Toxicity and rising resistance to current leishmaniasis drugs highlight the need for alternative therapies. Manganese porphyrins (MnPs) have demonstrated therapeutic potential in various oxidative stress-based diseases/ailments due to their redox-modulating properties. Thus, this study aimed to evaluate the redox-active effects of MnTE-2-PyP⁵⁺ (BMX-010, AEOL10113, MnP ethyl) combined with ascorbate (Asc, vitamin C) on Leishmania amazonensis, Leishmania braziliensis, and Leishmania chagasi in vitro. The effects on promastigote growth were assessed, and the mechanism of action was studied by quantifying reactive oxygen species (ROS) and using catalase to evaluate H₂O₂ involvement. The effects on intracellular amastigotes and the mitochondrial membrane potential (ΔΨm) of promastigotes from the most susceptible species were evaluated. Cytotoxicity assays were carried out on mammalian cells.

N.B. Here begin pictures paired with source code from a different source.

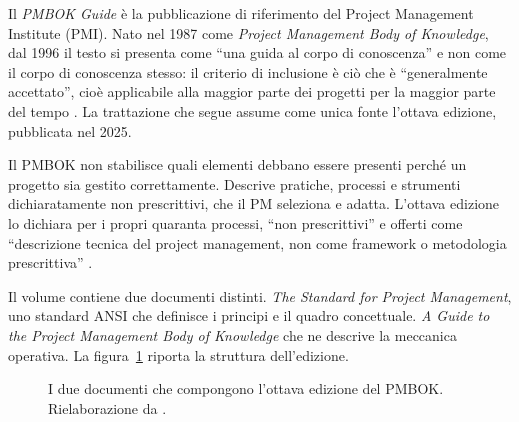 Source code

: Il \emph{PMBOK Guide} \`e la pubblicazione di riferimento del Project Management
Institute (PMI). Nato nel 1987 come \emph{Project Management Body of Knowledge},
dal 1996 il testo si presenta come ``una guida al corpo di conoscenza'' e non
come il corpo di conoscenza stesso: il criterio di inclusione \`e ci\`o che \`e
``generalmente accettato'', cio\`e applicabile alla maggior parte dei progetti
per la maggior parte del tempo \cite{pmbok8}. La trattazione che segue assume
come unica fonte l'ottava edizione, pubblicata nel 2025.

Il PMBOK non stabilisce quali
elementi debbano essere presenti perch\'e un progetto sia gestito correttamente.
Descrive pratiche, processi e strumenti dichiaratamente non prescrittivi, che il
PM seleziona e adatta. L'ottava edizione lo dichiara per i propri
quaranta processi, ``non prescrittivi'' e offerti come ``descrizione tecnica del
project management, non come framework o metodologia prescrittiva''
\cite{pmbok8}.

Il volume contiene due documenti distinti. \emph{The Standard for Project
Management}, uno standard ANSI che definisce i principi e il quadro concettuale.
\emph{A Guide to the Project Management Body of Knowledge} che ne descrive la meccanica operativa.
La figura~\ref{fig:pmbok-architettura} riporta la struttura dell'edizione.

\begin{figure}[htbp]
\centering
{}
\caption{I due documenti che compongono l'ottava edizione del PMBOK. Rielaborazione da \cite{pmbok8}.}
\label{fig:pmbok-architettura}
\end{figure}


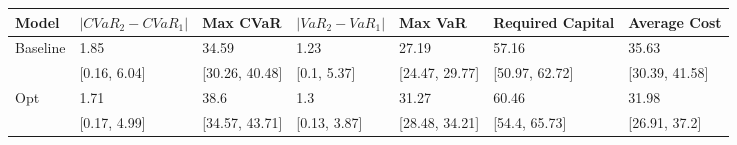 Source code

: \begin{tabular}{lllllll}
\toprule
   Model & $|CVaR_2 - CVaR_1|$ &       Max CVaR & $|VaR_2 - VaR_1|$ &        Max VaR & Required Capital &   Average Cost \\
\midrule
Baseline &                1.85 &          34.59 &              1.23 &          27.19 &            57.16 &          35.63 \\
         &        [0.16, 6.04] & [30.26, 40.48] &       [0.1, 5.37] & [24.47, 29.77] &   [50.97, 62.72] & [30.39, 41.58] \\
     Opt &                1.71 &           38.6 &               1.3 &          31.27 &            60.46 &          31.98 \\
         &        [0.17, 4.99] & [34.57, 43.71] &      [0.13, 3.87] & [28.48, 34.21] &    [54.4, 65.73] &  [26.91, 37.2] \\
\bottomrule
\end{tabular}
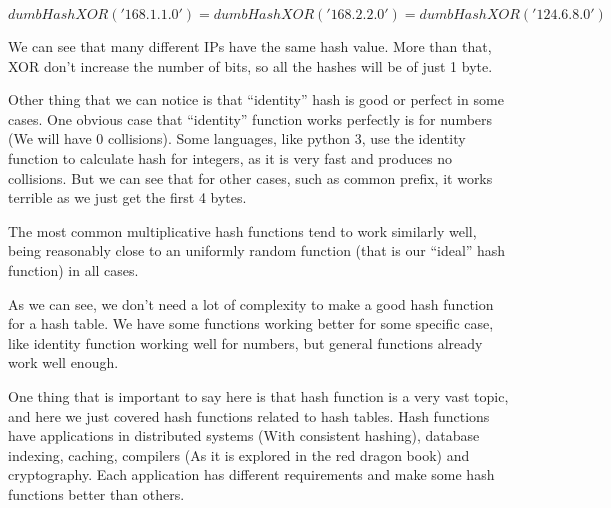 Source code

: \[ dumbHashXOR('168.1.1.0') = dumbHashXOR('168.2.2.0') = dumbHashXOR('124.6.8.0') \]

We can see that many different IPs have the same hash value. More than that, XOR don't increase the number of bits, so all the hashes will be of just 1 byte.

Other thing that we can notice is that ``identity'' hash is good or perfect in some cases. One obvious case that ``identity'' function works perfectly is for numbers (We will have 0 collisions). Some languages, like python 3, use the identity function to calculate hash for integers, as it is very fast and produces no collisions. But we can see that for other cases, such as common prefix, it works terrible as we just get the first 4 bytes.

The most common multiplicative hash functions tend to work similarly well, being reasonably close to an uniformly random function (that is our ``ideal'' hash function) in all cases.

As we can see, we don't need a lot of complexity to make a good hash function for a hash table. We have some functions working better for some specific case, like identity function working well for numbers, but general functions already work well enough.

One thing that is important to say here is that hash function is a very vast topic, and here we just covered hash functions related to hash tables. Hash functions have applications in distributed systems (With consistent hashing), database indexing, caching, compilers (As it is explored in the red dragon book) and cryptography. Each application has different requirements and make some hash functions better than others. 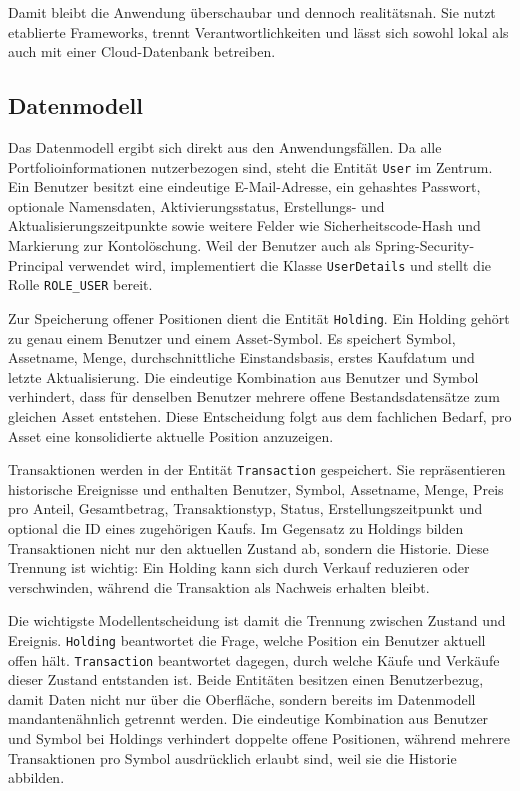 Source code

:\documentclass[12pt,a4paper]{article}
\begin{document}
Damit bleibt die Anwendung überschaubar und dennoch realitätsnah. Sie nutzt etablierte Frameworks, trennt Verantwortlichkeiten und lässt sich sowohl lokal als auch mit einer Cloud-Datenbank betreiben.

\subsection{Datenmodell}

Das Datenmodell ergibt sich direkt aus den Anwendungsfällen. Da alle Portfolioinformationen nutzerbezogen sind, steht die Entität \texttt{User} im Zentrum. Ein Benutzer besitzt eine eindeutige E-Mail-Adresse, ein gehashtes Passwort, optionale Namensdaten, Aktivierungsstatus, Erstellungs- und Aktualisierungszeitpunkte sowie weitere Felder wie Sicherheitscode-Hash und Markierung zur Kontolöschung. Weil der Benutzer auch als Spring-Security-Principal verwendet wird, implementiert die Klasse \texttt{UserDetails} und stellt die Rolle \texttt{ROLE\_USER} bereit.

Zur Speicherung offener Positionen dient die Entität \texttt{Holding}. Ein Holding gehört zu genau einem Benutzer und einem Asset-Symbol. Es speichert Symbol, Assetname, Menge, durchschnittliche Einstandsbasis, erstes Kaufdatum und letzte Aktualisierung. Die eindeutige Kombination aus Benutzer und Symbol verhindert, dass für denselben Benutzer mehrere offene Bestandsdatensätze zum gleichen Asset entstehen. Diese Entscheidung folgt aus dem fachlichen Bedarf, pro Asset eine konsolidierte aktuelle Position anzuzeigen.

Transaktionen werden in der Entität \texttt{Transaction} gespeichert. Sie repräsentieren historische Ereignisse und enthalten Benutzer, Symbol, Assetname, Menge, Preis pro Anteil, Gesamtbetrag, Transaktionstyp, Status, Erstellungszeitpunkt und optional die ID eines zugehörigen Kaufs. Im Gegensatz zu Holdings bilden Transaktionen nicht nur den aktuellen Zustand ab, sondern die Historie. Diese Trennung ist wichtig: Ein Holding kann sich durch Verkauf reduzieren oder verschwinden, während die Transaktion als Nachweis erhalten bleibt.

Die wichtigste Modellentscheidung ist damit die Trennung zwischen Zustand und Ereignis. \texttt{Holding} beantwortet die Frage, welche Position ein Benutzer aktuell offen hält. \texttt{Transaction} beantwortet dagegen, durch welche Käufe und Verkäufe dieser Zustand entstanden ist. Beide Entitäten besitzen einen Benutzerbezug, damit Daten nicht nur über die Oberfläche, sondern bereits im Datenmodell mandantenähnlich getrennt werden. Die eindeutige Kombination aus Benutzer und Symbol bei Holdings verhindert doppelte offene Positionen, während mehrere Transaktionen pro Symbol ausdrücklich erlaubt sind, weil sie die Historie abbilden.
\end{document}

MnP ethyl alone had no impact on parasite growth; however, MnP ethyl/Asc treatment led to a significant reduction in the promastigote growth: 88% for L. amazonensis, 43% for L. chagasi, and 37% for L. braziliensis after 48 h. MnP ethyl/Asc generated about 300% more ROS than the untreated control and induced ΔΨm depolarization. Catalase addition restored parasite survival, confirming H₂O₂ as the primary mediator of the MnP ethyl/Asc effect. Moreover, MnP ethyl/Asc exhibited minimal cytotoxicity on mammalian cells. The MnP ethyl/Asc treatment reduced the infection index by about 58% and the number of amastigotes per macrophage by 42% in L. amazonensis after 24 h. These findings demonstrated that MnP ethyl/Asc exerted an antileishmanial effect through oxidative stress, providing a promising alternative for preclinical evaluation.